Les cinéastes modernes auxquels on peut décerner leur propre genre tellement ils possèdent un style personnel sont rares. Spike Jonze (Being John Malkovich), Paul Thomas Anderson (Punch-Drunk Love) et le scénariste Charlie Kaufman (Adaptation) font certainement partie de cette race, tout comme Wes Anderson, qui nous a donné il y a deux ans le fabuleux destin de Royal Tenenbaum. Anderson nous revient avec sa propre famille reconstituée pour The Life Aquatic with Steve Zissou, une tendre parodie/hommage à Jacques Cousteau qui aborde les thèmes chers à Anderson, principalement la relation père-fils.

Steve Zissou est un océanographe de réputation internationale mais depuis quelques années, ses documentaires tombent à plat et il semble avoir perdu l’étincelle de jadis. La mort de son partenaire et vieil ami (et figure paternelle) lors d’une récente expédition le pousse à se lancer dans une chasse au requin, expédition au cours de laquelle le passé et l’avenir de Zissou entrent en collision, notamment avec l’arrivée d’un prétendu fils illégitime.

Si vous avez vu et apprécié un des films précédents de Wes Anderson (Bottle Rocket ou Rushmore ou mon favori The Royal Tenenbaums), vous devriez apprécier ce film étrange, un peu décousu mais indéniablement charmant.

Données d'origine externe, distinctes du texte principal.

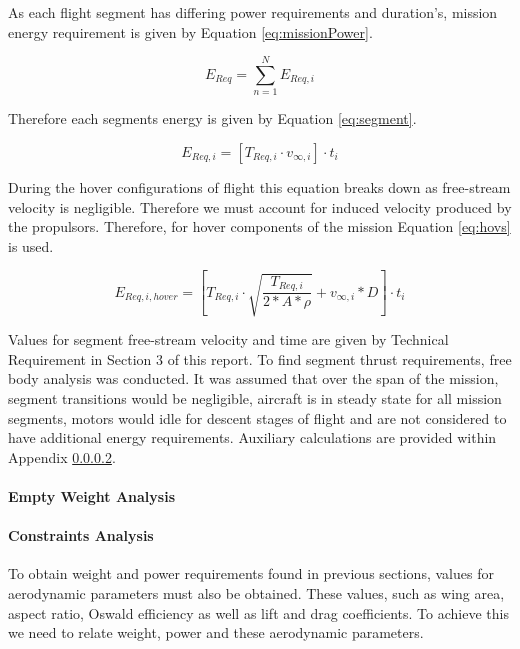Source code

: As each flight segment has differing power requirements and duration's, mission energy requirement is given by Equation \ref{eq:missionPower}. 

\begin{equation}
    E_{Req} = \sum_{n=1}^{N} E_{Req, i}
    \label{eq:missionPower}
\end{equation}

Therefore each segments energy is given by Equation \ref{eq:segment}. 

\begin{equation}
    E_{Req, i} = \left[T_{Req, i} \cdot v_{\infty, i}\right] \cdot t_i
    \label{eq:segment}
\end{equation}

During the hover configurations of flight this equation breaks down as free-stream velocity is negligible. Therefore we must account for induced velocity produced by the propulsors. Therefore, for hover components of the mission Equation \ref{eq:hovs} is used.

\begin{equation}
    E_{Req, i, hover} = \left[T_{Req, i} \cdot \sqrt{\dfrac{T_{Req, i}}{2*A*\rho}} + v_{\infty, i}*D\right] \cdot t_i
    \label{eq:hovs}
\end{equation}



Values for segment free-stream velocity and time are given by Technical Requirement in Section 3 of this report. To find segment thrust requirements, free body analysis was conducted. It was assumed that over the span of the mission, segment transitions would be negligible, aircraft is in steady state for all mission segments, motors would idle for descent stages of flight and are not considered to have additional energy requirements. Auxiliary calculations are provided within Appendix \ref{}.


\paragraph{Empty Weight Analysis}


\paragraph{Constraints Analysis}
To obtain weight and power requirements found in previous sections, values for aerodynamic parameters must also be obtained. These values, such as wing area, aspect ratio, Oswald efficiency as well as lift and drag coefficients. To achieve this we need to relate weight, power and these aerodynamic parameters.\\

Pour les autres qui n’ont jamais fait l’expérience d’un film d’Anderson, sachez qu’ils requièrent une forte appréciation de l’abstrait, du processus cinématographique et de la simple beauté visuelle que peuvent avoir des séquences de prime abord tout à fait incongrues. Le cinéma d’Anderson est excentrique, rempli de plans dont on soupçonne la signification sans avoir la certitude qu’ils ne sont pas présents simplement pace que le réalisateur voulait voir quel effet ils auraient.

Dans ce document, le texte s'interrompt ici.